[Saved data entries]
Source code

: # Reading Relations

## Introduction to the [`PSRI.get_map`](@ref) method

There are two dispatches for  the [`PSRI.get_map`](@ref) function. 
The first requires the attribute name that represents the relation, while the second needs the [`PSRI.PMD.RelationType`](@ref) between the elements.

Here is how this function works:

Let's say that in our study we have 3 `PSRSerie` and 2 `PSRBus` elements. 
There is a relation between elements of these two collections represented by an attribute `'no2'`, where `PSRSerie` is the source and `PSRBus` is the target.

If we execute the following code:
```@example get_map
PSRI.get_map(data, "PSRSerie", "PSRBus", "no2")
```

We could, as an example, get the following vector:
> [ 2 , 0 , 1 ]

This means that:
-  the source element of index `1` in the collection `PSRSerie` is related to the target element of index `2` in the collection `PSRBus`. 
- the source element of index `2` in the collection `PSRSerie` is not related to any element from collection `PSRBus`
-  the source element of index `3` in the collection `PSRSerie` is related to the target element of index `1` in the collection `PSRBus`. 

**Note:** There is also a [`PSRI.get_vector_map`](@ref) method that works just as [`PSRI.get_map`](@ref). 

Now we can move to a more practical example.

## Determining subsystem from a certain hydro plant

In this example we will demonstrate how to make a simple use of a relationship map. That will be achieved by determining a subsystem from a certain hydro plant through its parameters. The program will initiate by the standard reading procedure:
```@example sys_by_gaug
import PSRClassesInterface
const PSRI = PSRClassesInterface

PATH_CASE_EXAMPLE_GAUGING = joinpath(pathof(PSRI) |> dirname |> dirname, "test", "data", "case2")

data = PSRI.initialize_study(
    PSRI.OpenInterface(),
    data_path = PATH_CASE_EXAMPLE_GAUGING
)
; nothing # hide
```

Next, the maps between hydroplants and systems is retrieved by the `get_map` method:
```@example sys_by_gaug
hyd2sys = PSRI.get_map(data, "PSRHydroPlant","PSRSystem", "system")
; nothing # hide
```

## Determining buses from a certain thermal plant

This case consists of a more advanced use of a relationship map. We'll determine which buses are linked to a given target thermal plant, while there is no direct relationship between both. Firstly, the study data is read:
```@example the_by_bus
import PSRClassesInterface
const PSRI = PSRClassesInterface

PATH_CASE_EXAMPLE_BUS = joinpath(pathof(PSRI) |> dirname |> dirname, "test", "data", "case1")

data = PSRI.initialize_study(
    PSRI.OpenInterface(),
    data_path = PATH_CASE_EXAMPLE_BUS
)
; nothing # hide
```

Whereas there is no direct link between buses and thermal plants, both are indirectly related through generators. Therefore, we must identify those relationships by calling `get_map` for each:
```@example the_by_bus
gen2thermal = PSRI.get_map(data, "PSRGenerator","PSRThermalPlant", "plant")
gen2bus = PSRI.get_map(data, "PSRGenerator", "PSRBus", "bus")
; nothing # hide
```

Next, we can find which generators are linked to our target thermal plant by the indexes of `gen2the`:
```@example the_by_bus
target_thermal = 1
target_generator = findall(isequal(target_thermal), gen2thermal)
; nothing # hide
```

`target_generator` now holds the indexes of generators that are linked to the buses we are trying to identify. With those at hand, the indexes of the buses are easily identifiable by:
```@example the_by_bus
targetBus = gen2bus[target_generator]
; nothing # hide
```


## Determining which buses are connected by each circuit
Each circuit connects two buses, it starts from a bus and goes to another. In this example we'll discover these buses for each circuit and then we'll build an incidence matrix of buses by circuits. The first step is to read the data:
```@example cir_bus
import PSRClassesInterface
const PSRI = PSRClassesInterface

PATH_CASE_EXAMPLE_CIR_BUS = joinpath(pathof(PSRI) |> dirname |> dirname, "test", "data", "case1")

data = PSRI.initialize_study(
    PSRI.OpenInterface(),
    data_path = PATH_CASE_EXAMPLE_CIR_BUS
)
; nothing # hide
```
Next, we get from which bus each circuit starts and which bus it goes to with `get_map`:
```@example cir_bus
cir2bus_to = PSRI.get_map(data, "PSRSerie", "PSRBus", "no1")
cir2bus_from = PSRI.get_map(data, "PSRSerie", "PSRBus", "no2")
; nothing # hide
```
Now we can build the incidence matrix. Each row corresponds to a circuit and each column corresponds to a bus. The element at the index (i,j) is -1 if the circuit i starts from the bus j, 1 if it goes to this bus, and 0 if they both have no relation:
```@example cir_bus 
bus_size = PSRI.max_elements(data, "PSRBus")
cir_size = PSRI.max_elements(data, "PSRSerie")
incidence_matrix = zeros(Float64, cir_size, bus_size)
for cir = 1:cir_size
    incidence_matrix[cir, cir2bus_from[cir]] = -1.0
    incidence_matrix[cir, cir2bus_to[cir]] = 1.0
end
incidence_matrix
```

Task to carry out:
Working from the entries above, filter out every line that lacks "starts" and copy what remains.

Completed task:
Each circuit connects two buses, it starts from a bus and goes to another. In this example we'll discover these buses for each circuit and then we'll build an incidence matrix of buses by circuits. The first step is to read the data:
Next, we get from which bus each circuit starts and which bus it goes to with `get_map`:
Now we can build the incidence matrix. Each row corresponds to a circuit and each column corresponds to a bus. The element at the index (i,j) is -1 if the circuit i starts from the bus j, 1 if it goes to this bus, and 0 if they both have no relation:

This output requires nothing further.